Task description
Show every line from the entries that follow which holds the word "displayed".
*** Opening of Record set ***
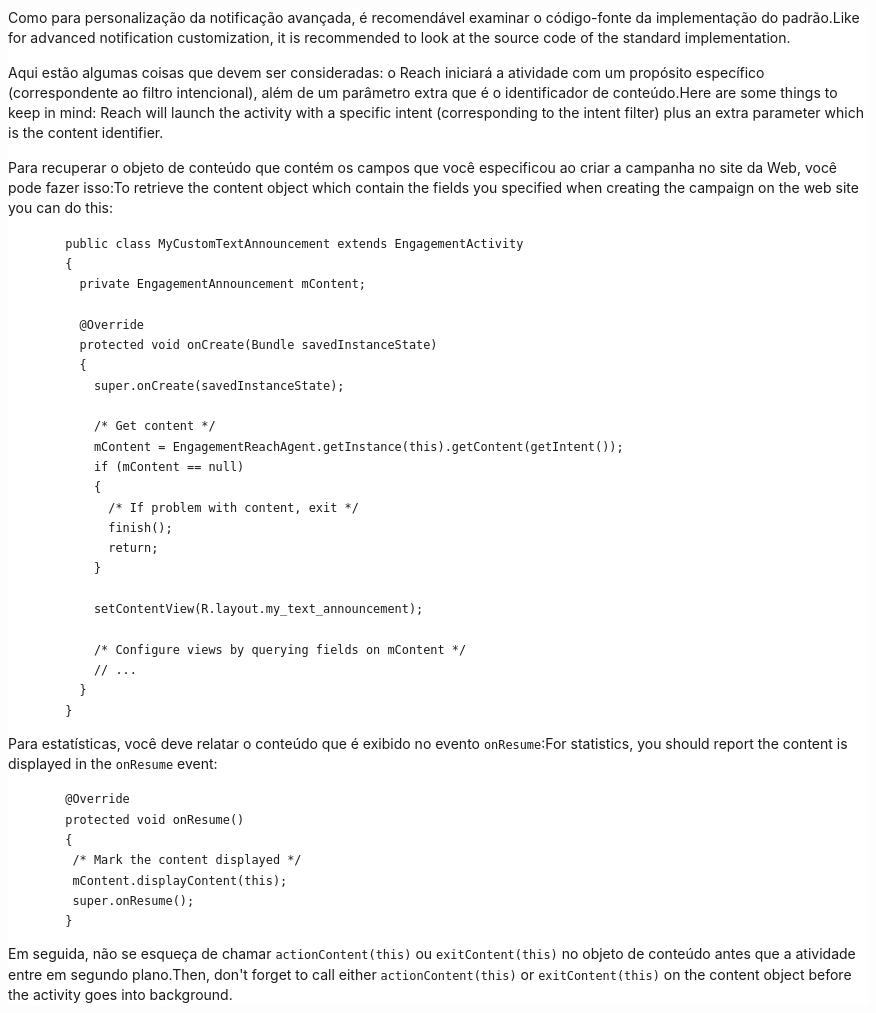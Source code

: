 <span data-ttu-id="c42b0-256">Como para personalização da notificação avançada, é recomendável examinar o código-fonte da implementação do padrão.</span><span class="sxs-lookup"><span data-stu-id="c42b0-256">Like for advanced notification customization, it is recommended to look at the source code of the standard implementation.</span></span>

<span data-ttu-id="c42b0-257">Aqui estão algumas coisas que devem ser consideradas: o Reach iniciará a atividade com um propósito específico (correspondente ao filtro intencional), além de um parâmetro extra que é o identificador de conteúdo.</span><span class="sxs-lookup"><span data-stu-id="c42b0-257">Here are some things to keep in mind: Reach will launch the activity with a specific intent (corresponding to the intent filter) plus an extra parameter which is the content identifier.</span></span>

<span data-ttu-id="c42b0-258">Para recuperar o objeto de conteúdo que contém os campos que você especificou ao criar a campanha no site da Web, você pode fazer isso:</span><span class="sxs-lookup"><span data-stu-id="c42b0-258">To retrieve the content object which contain the fields you specified when creating the campaign on the web site you can do this:</span></span>

            public class MyCustomTextAnnouncement extends EngagementActivity
            {
              private EngagementAnnouncement mContent;

              @Override
              protected void onCreate(Bundle savedInstanceState)
              {
                super.onCreate(savedInstanceState);

                /* Get content */
                mContent = EngagementReachAgent.getInstance(this).getContent(getIntent());
                if (mContent == null)
                {
                  /* If problem with content, exit */
                  finish();
                  return;
                }

                setContentView(R.layout.my_text_announcement);

                /* Configure views by querying fields on mContent */
                // ...
              }
            }

<span data-ttu-id="c42b0-259">Para estatísticas, você deve relatar o conteúdo que é exibido no evento `onResume`:</span><span class="sxs-lookup"><span data-stu-id="c42b0-259">For statistics, you should report the content is displayed in the `onResume` event:</span></span>

            @Override
            protected void onResume()
            {
             /* Mark the content displayed */
             mContent.displayContent(this);
             super.onResume();
            }

<span data-ttu-id="c42b0-260">Em seguida, não se esqueça de chamar `actionContent(this)` ou `exitContent(this)` no objeto de conteúdo antes que a atividade entre em segundo plano.</span><span class="sxs-lookup"><span data-stu-id="c42b0-260">Then, don't forget to call either `actionContent(this)` or `exitContent(this)` on the content object before the activity goes into background.</span></span>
*** Close of Record set ***
Answer section
<span data-ttu-id="c42b0-259">Para estatísticas, você deve relatar o conteúdo que é exibido no evento `onResume`:</span><span class="sxs-lookup"><span data-stu-id="c42b0-259">For statistics, you should report the content is displayed in the `onResume` event:</span></span>
             /* Mark the content displayed */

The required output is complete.